Nous devons refaire le plein de produits frais à Soper Hole. Naji a inventé une façon originale d’augmenter la durée de vie de nos fruits et légumes. A l’aide de notre petite pompe, prévu initialement pour écoper l’annexe, il extrait l’air des sachets dans lesquels nous allons stocker les produits. Privés d’oxygène, les produits peuvent se garder plusieurs semaines au réfrigérateur. Nous allons envoyer son idée à l’émission « meilleure invention de l’année », car le résultat est surprenant.
Nos habitudes sur les pontons peu banales, comme le décollage systématique des étiquettes, le lavage à grand jet des courses et notre nouvelle activité de conditionnement font sourire quelques uns. Ce n’est pas un problème, nous sommes insensibles aux regards moqueurs car nos gestes améliorent la qualité de vie à bord et c’est l’essentiel.

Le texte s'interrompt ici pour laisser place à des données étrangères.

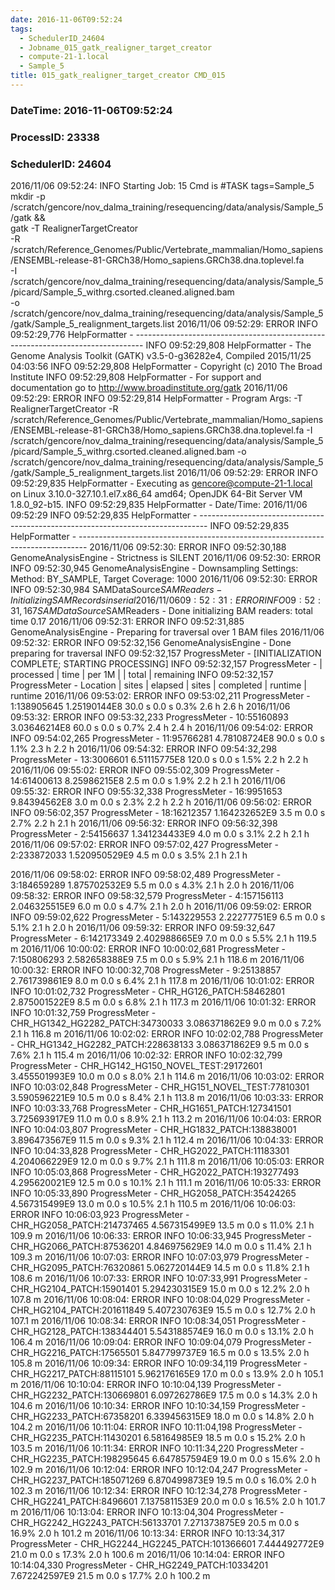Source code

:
 ```yaml
---
date: 2016-11-06T09:52:24
tags:
  - SchedulerID_24604
  - Jobname_015_gatk_realigner_target_creator
  - compute-21-1.local
  - Sample_5
title: 015_gatk_realigner_target_creator CMD_015
---
```


### DateTime: 2016-11-06T09:52:24
### ProcessID: 23338
### SchedulerID: 24604


2016/11/06 09:52:24: INFO Starting Job: 15 
Cmd is #TASK tags=Sample_5
mkdir -p /scratch/gencore/nov_dalma_training/resequencing/data/analysis/Sample_5/gatk && \
gatk -T RealignerTargetCreator \
    -R /scratch/Reference_Genomes/Public/Vertebrate_mammalian/Homo_sapiens/ENSEMBL-release-81-GRCh38/Homo_sapiens.GRCh38.dna.toplevel.fa \
    -I /scratch/gencore/nov_dalma_training/resequencing/data/analysis/Sample_5/picard/Sample_5_withrg.csorted.cleaned.aligned.bam \
    -o /scratch/gencore/nov_dalma_training/resequencing/data/analysis/Sample_5/gatk/Sample_5_realignment_targets.list
 2016/11/06 09:52:29: ERROR INFO  09:52:29,776 HelpFormatter - -------------------------------------------------------------------------------- 
INFO  09:52:29,808 HelpFormatter - The Genome Analysis Toolkit (GATK) v3.5-0-g36282e4, Compiled 2015/11/25 04:03:56 
INFO  09:52:29,808 HelpFormatter - Copyright (c) 2010 The Broad Institute 
INFO  09:52:29,808 HelpFormatter - For support and documentation go to http://www.broadinstitute.org/gatk 
 2016/11/06 09:52:29: ERROR INFO  09:52:29,814 HelpFormatter - Program Args: -T RealignerTargetCreator -R /scratch/Reference_Genomes/Public/Vertebrate_mammalian/Homo_sapiens/ENSEMBL-release-81-GRCh38/Homo_sapiens.GRCh38.dna.toplevel.fa -I /scratch/gencore/nov_dalma_training/resequencing/data/analysis/Sample_5/picard/Sample_5_withrg.csorted.cleaned.aligned.bam -o /scratch/gencore/nov_dalma_training/resequencing/data/analysis/Sample_5/gatk/Sample_5_realignment_targets.list 
 2016/11/06 09:52:29: ERROR INFO  09:52:29,835 HelpFormatter - Executing as gencore@compute-21-1.local on Linux 3.10.0-327.10.1.el7.x86_64 amd64; OpenJDK 64-Bit Server VM 1.8.0_92-b15. 
INFO  09:52:29,835 HelpFormatter - Date/Time: 2016/11/06 09:52:29 
INFO  09:52:29,835 HelpFormatter - -------------------------------------------------------------------------------- 
INFO  09:52:29,835 HelpFormatter - -------------------------------------------------------------------------------- 
 2016/11/06 09:52:30: ERROR INFO  09:52:30,188 GenomeAnalysisEngine - Strictness is SILENT 
 2016/11/06 09:52:30: ERROR INFO  09:52:30,945 GenomeAnalysisEngine - Downsampling Settings: Method: BY_SAMPLE, Target Coverage: 1000 
 2016/11/06 09:52:30: ERROR INFO  09:52:30,984 SAMDataSource$SAMReaders - Initializing SAMRecords in serial 
 2016/11/06 09:52:31: ERROR INFO  09:52:31,167 SAMDataSource$SAMReaders - Done initializing BAM readers: total time 0.17 
 2016/11/06 09:52:31: ERROR INFO  09:52:31,885 GenomeAnalysisEngine - Preparing for traversal over 1 BAM files 
 2016/11/06 09:52:32: ERROR INFO  09:52:32,156 GenomeAnalysisEngine - Done preparing for traversal 
INFO  09:52:32,157 ProgressMeter - [INITIALIZATION COMPLETE; STARTING PROCESSING] 
INFO  09:52:32,157 ProgressMeter -                 | processed |    time |    per 1M |           |   total | remaining 
INFO  09:52:32,157 ProgressMeter -        Location |     sites | elapsed |     sites | completed | runtime |   runtime 
 2016/11/06 09:53:02: ERROR INFO  09:53:02,211 ProgressMeter -     1:138905645   1.25190144E8    30.0 s       0.0 s        0.3%     2.6 h       2.6 h 
 2016/11/06 09:53:32: ERROR INFO  09:53:32,233 ProgressMeter -     10:55160893   3.03646214E8    60.0 s       0.0 s        0.7%     2.4 h       2.4 h 
 2016/11/06 09:54:02: ERROR INFO  09:54:02,265 ProgressMeter -     11:95766281   4.78108724E8    90.0 s       0.0 s        1.1%     2.3 h       2.2 h 
 2016/11/06 09:54:32: ERROR INFO  09:54:32,298 ProgressMeter -      13:3006601   6.51115775E8   120.0 s       0.0 s        1.5%     2.2 h       2.2 h 
 2016/11/06 09:55:02: ERROR INFO  09:55:02,309 ProgressMeter -     14:61400613   8.25986215E8     2.5 m       0.0 s        1.9%     2.2 h       2.1 h 
 2016/11/06 09:55:32: ERROR INFO  09:55:32,338 ProgressMeter -      16:9951653   9.84394562E8     3.0 m       0.0 s        2.3%     2.2 h       2.2 h 
 2016/11/06 09:56:02: ERROR INFO  09:56:02,357 ProgressMeter -     18:16212357   1.164232652E9     3.5 m       0.0 s        2.7%     2.2 h       2.1 h 
 2016/11/06 09:56:32: ERROR INFO  09:56:32,398 ProgressMeter -      2:54156637   1.341234433E9     4.0 m       0.0 s        3.1%     2.2 h       2.1 h 
 2016/11/06 09:57:02: ERROR INFO  09:57:02,427 ProgressMeter -     2:233872033   1.520950529E9     4.5 m       0.0 s        3.5%     2.1 h       2.1 h 
<!-- more -->
 2016/11/06 09:58:02: ERROR INFO  09:58:02,489 ProgressMeter -     3:184659289   1.875702532E9     5.5 m       0.0 s        4.3%     2.1 h       2.0 h 
 2016/11/06 09:58:32: ERROR INFO  09:58:32,579 ProgressMeter -     4:157156113   2.046325515E9     6.0 m       0.0 s        4.7%     2.1 h       2.0 h 
 2016/11/06 09:59:02: ERROR INFO  09:59:02,622 ProgressMeter -     5:143229553   2.22277751E9     6.5 m       0.0 s        5.1%     2.1 h       2.0 h 
 2016/11/06 09:59:32: ERROR INFO  09:59:32,647 ProgressMeter -     6:142173349   2.402988665E9     7.0 m       0.0 s        5.5%     2.1 h     119.5 m 
 2016/11/06 10:00:02: ERROR INFO  10:00:02,681 ProgressMeter -     7:150806293   2.582658388E9     7.5 m       0.0 s        5.9%     2.1 h     118.6 m 
 2016/11/06 10:00:32: ERROR INFO  10:00:32,708 ProgressMeter -      9:25138857   2.761739861E9     8.0 m       0.0 s        6.4%     2.1 h     117.8 m 
 2016/11/06 10:01:02: ERROR INFO  10:01:02,732 ProgressMeter - CHR_HG126_PATCH:58462801   2.875001522E9     8.5 m       0.0 s        6.8%     2.1 h     117.3 m 
 2016/11/06 10:01:32: ERROR INFO  10:01:32,759 ProgressMeter - CHR_HG1342_HG2282_PATCH:34730033   3.086371862E9     9.0 m       0.0 s        7.2%     2.1 h     116.8 m 
 2016/11/06 10:02:02: ERROR INFO  10:02:02,788 ProgressMeter - CHR_HG1342_HG2282_PATCH:228638133   3.086371862E9     9.5 m       0.0 s        7.6%     2.1 h     115.4 m 
 2016/11/06 10:02:32: ERROR INFO  10:02:32,799 ProgressMeter - CHR_HG142_HG150_NOVEL_TEST:29172601   3.455501993E9    10.0 m       0.0 s        8.0%     2.1 h     114.6 m 
 2016/11/06 10:03:02: ERROR INFO  10:03:02,848 ProgressMeter - CHR_HG151_NOVEL_TEST:77810301   3.590596221E9    10.5 m       0.0 s        8.4%     2.1 h     113.8 m 
 2016/11/06 10:03:33: ERROR INFO  10:03:33,768 ProgressMeter - CHR_HG1651_PATCH:127341501   3.725693917E9    11.0 m       0.0 s        8.9%     2.1 h     113.2 m 
 2016/11/06 10:04:03: ERROR INFO  10:04:03,807 ProgressMeter - CHR_HG1832_PATCH:138838001   3.896473567E9    11.5 m       0.0 s        9.3%     2.1 h     112.4 m 
 2016/11/06 10:04:33: ERROR INFO  10:04:33,828 ProgressMeter - CHR_HG2022_PATCH:11183301   4.204066229E9    12.0 m       0.0 s        9.7%     2.1 h     111.8 m 
 2016/11/06 10:05:03: ERROR INFO  10:05:03,868 ProgressMeter - CHR_HG2022_PATCH:193277493   4.295620021E9    12.5 m       0.0 s       10.1%     2.1 h     111.1 m 
 2016/11/06 10:05:33: ERROR INFO  10:05:33,890 ProgressMeter - CHR_HG2058_PATCH:35424265   4.567315499E9    13.0 m       0.0 s       10.5%     2.1 h     110.5 m 
 2016/11/06 10:06:03: ERROR INFO  10:06:03,923 ProgressMeter - CHR_HG2058_PATCH:214737465   4.567315499E9    13.5 m       0.0 s       11.0%     2.1 h     109.9 m 
 2016/11/06 10:06:33: ERROR INFO  10:06:33,945 ProgressMeter - CHR_HG2066_PATCH:87536201   4.846975629E9    14.0 m       0.0 s       11.4%     2.1 h     109.3 m 
 2016/11/06 10:07:03: ERROR INFO  10:07:03,979 ProgressMeter - CHR_HG2095_PATCH:76320861   5.062720144E9    14.5 m       0.0 s       11.8%     2.1 h     108.6 m 
 2016/11/06 10:07:33: ERROR INFO  10:07:33,991 ProgressMeter - CHR_HG2104_PATCH:15901401   5.294230315E9    15.0 m       0.0 s       12.2%     2.0 h     107.8 m 
 2016/11/06 10:08:04: ERROR INFO  10:08:04,029 ProgressMeter - CHR_HG2104_PATCH:201611849   5.407230763E9    15.5 m       0.0 s       12.7%     2.0 h     107.1 m 
 2016/11/06 10:08:34: ERROR INFO  10:08:34,051 ProgressMeter - CHR_HG2128_PATCH:138344401   5.543188574E9    16.0 m       0.0 s       13.1%     2.0 h     106.4 m 
 2016/11/06 10:09:04: ERROR INFO  10:09:04,079 ProgressMeter - CHR_HG2216_PATCH:17565501   5.847799737E9    16.5 m       0.0 s       13.5%     2.0 h     105.8 m 
 2016/11/06 10:09:34: ERROR INFO  10:09:34,119 ProgressMeter - CHR_HG2217_PATCH:88115101   5.962176165E9    17.0 m       0.0 s       13.9%     2.0 h     105.1 m 
 2016/11/06 10:10:04: ERROR INFO  10:10:04,139 ProgressMeter - CHR_HG2232_PATCH:130669801   6.097262786E9    17.5 m       0.0 s       14.3%     2.0 h     104.6 m 
 2016/11/06 10:10:34: ERROR INFO  10:10:34,159 ProgressMeter - CHR_HG2233_PATCH:67358201   6.339456315E9    18.0 m       0.0 s       14.8%     2.0 h     104.2 m 
 2016/11/06 10:11:04: ERROR INFO  10:11:04,198 ProgressMeter - CHR_HG2235_PATCH:11430201   6.58164985E9    18.5 m       0.0 s       15.2%     2.0 h     103.5 m 
 2016/11/06 10:11:34: ERROR INFO  10:11:34,220 ProgressMeter - CHR_HG2235_PATCH:198295645   6.647857594E9    19.0 m       0.0 s       15.6%     2.0 h     102.9 m 
 2016/11/06 10:12:04: ERROR INFO  10:12:04,247 ProgressMeter - CHR_HG2237_PATCH:185071269   6.870499873E9    19.5 m       0.0 s       16.0%     2.0 h     102.3 m 
 2016/11/06 10:12:34: ERROR INFO  10:12:34,278 ProgressMeter - CHR_HG2241_PATCH:8496601   7.137581153E9    20.0 m       0.0 s       16.5%     2.0 h     101.7 m 
 2016/11/06 10:13:04: ERROR INFO  10:13:04,304 ProgressMeter - CHR_HG2242_HG2243_PATCH:56133701   7.271373875E9    20.5 m       0.0 s       16.9%     2.0 h     101.2 m 
 2016/11/06 10:13:34: ERROR INFO  10:13:34,317 ProgressMeter - CHR_HG2244_HG2245_PATCH:101366601   7.444492772E9    21.0 m       0.0 s       17.3%     2.0 h     100.6 m 
 2016/11/06 10:14:04: ERROR INFO  10:14:04,330 ProgressMeter - CHR_HG2249_PATCH:10334201   7.672242597E9    21.5 m       0.0 s       17.7%     2.0 h     100.2 m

Parlons de se moquer ! Les plaisanciers ont parfois de drôles de façon d’agir au mouillage. Pour récupérer une bouée par exemple. Il y en a qui s’arme de leur gaffe en position d’attaque, pointée au niveau des épaules, comme des chevaliers, prêt à transpercer l’ennemie. Sur certains bateaux on se met à quatre à l’avant pour indiquer au barreur l’emplacement exact de la bouée. Situation idéale pour semer la confusion et de louper la cible. D’autres récupèrent bien le bout qui traîne au bout de la bouée, mais le barreur oublie de couper les gaz et dans le meilleur des cas, on doit laisser filer l’anneau pour éviter d’arracher le bras du pauvre bonhomme qui vient de saisir le cordage. Il y a ceux qui réussissent de passer le bout de la gaffe dans l’anneau, mais comme on arrive trop vite et on ne trouve pas toujours la marche arrière à temps, la gaffe reste coincée dans le cordage et on a perdu son seul outil indispensable au manœuvre. Heureusement qu’on est solidaire sur l’eau et qu’il y a toujours un voisin, qui a observé la scène, pour rendre l’ustensile à son propriétaire à l’aide du zodiac.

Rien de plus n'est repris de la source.